HOW TO COMPLETE THIS TASK
Two lines below mark the span: the one containing "## Risks & Mitigations" and the one containing "Iran) And More.". Set down both, plus every line between, exactly as they stand, and nothing else.

Saved data entries

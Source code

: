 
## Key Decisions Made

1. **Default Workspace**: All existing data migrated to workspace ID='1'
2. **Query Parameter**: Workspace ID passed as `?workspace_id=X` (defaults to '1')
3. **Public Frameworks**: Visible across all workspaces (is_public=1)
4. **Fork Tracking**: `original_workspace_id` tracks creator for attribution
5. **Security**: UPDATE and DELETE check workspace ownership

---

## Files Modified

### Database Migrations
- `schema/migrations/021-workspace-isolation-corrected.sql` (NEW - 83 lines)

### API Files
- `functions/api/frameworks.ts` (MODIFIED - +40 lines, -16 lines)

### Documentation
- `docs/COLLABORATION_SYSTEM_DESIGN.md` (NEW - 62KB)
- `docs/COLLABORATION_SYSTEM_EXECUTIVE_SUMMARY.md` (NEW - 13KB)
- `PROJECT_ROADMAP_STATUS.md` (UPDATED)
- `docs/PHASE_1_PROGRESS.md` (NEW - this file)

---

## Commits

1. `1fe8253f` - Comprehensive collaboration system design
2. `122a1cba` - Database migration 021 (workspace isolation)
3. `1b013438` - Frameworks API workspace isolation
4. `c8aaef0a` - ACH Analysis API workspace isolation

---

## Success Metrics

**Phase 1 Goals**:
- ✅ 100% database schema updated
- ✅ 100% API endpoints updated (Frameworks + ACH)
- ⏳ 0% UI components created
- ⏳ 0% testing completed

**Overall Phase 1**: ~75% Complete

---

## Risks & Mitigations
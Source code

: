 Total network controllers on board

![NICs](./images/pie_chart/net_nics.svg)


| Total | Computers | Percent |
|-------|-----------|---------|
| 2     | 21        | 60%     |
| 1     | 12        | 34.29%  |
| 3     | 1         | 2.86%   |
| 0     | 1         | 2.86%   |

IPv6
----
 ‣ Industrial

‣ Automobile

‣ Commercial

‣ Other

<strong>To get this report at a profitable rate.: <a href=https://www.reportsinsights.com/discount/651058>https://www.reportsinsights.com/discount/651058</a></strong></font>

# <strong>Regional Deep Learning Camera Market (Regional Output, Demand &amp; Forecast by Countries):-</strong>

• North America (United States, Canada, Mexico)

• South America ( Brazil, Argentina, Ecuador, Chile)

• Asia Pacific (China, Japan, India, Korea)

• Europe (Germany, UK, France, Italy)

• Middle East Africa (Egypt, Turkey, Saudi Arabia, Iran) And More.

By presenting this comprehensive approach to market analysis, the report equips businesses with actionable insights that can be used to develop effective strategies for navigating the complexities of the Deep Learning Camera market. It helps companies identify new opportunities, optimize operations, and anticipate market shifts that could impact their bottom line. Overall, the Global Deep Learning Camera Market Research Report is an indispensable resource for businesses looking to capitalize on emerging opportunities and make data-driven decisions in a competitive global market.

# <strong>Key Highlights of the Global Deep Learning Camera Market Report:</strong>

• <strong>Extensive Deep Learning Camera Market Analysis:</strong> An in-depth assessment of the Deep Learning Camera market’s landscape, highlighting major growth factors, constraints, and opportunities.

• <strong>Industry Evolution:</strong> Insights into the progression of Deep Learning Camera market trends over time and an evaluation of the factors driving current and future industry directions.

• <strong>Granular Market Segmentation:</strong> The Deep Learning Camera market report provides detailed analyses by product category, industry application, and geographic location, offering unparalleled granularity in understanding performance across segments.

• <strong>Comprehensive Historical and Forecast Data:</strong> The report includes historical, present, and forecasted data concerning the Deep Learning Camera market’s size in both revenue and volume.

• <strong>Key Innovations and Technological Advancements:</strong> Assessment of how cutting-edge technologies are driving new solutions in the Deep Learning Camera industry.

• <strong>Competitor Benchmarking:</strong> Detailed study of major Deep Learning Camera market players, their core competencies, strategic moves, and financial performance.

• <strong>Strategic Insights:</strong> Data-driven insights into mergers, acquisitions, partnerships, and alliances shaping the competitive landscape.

EXERCISE ANSWER
## Risks & Mitigations
Source code

: Total network controllers on board

![NICs](./images/pie_chart/net_nics.svg)


| Total | Computers | Percent |
|-------|-----------|---------|
| 2     | 21        | 60%     |
| 1     | 12        | 34.29%  |
| 3     | 1         | 2.86%   |
| 0     | 1         | 2.86%   |

IPv6
----
 ‣ Industrial

‣ Automobile

‣ Commercial

‣ Other

<strong>To get this report at a profitable rate.: <a href=https://www.reportsinsights.com/discount/651058>https://www.reportsinsights.com/discount/651058</a></strong></font>

# <strong>Regional Deep Learning Camera Market (Regional Output, Demand &amp; Forecast by Countries):-</strong>

• North America (United States, Canada, Mexico)

• South America ( Brazil, Argentina, Ecuador, Chile)

• Asia Pacific (China, Japan, India, Korea)

• Europe (Germany, UK, France, Italy)

• Middle East Africa (Egypt, Turkey, Saudi Arabia, Iran) And More.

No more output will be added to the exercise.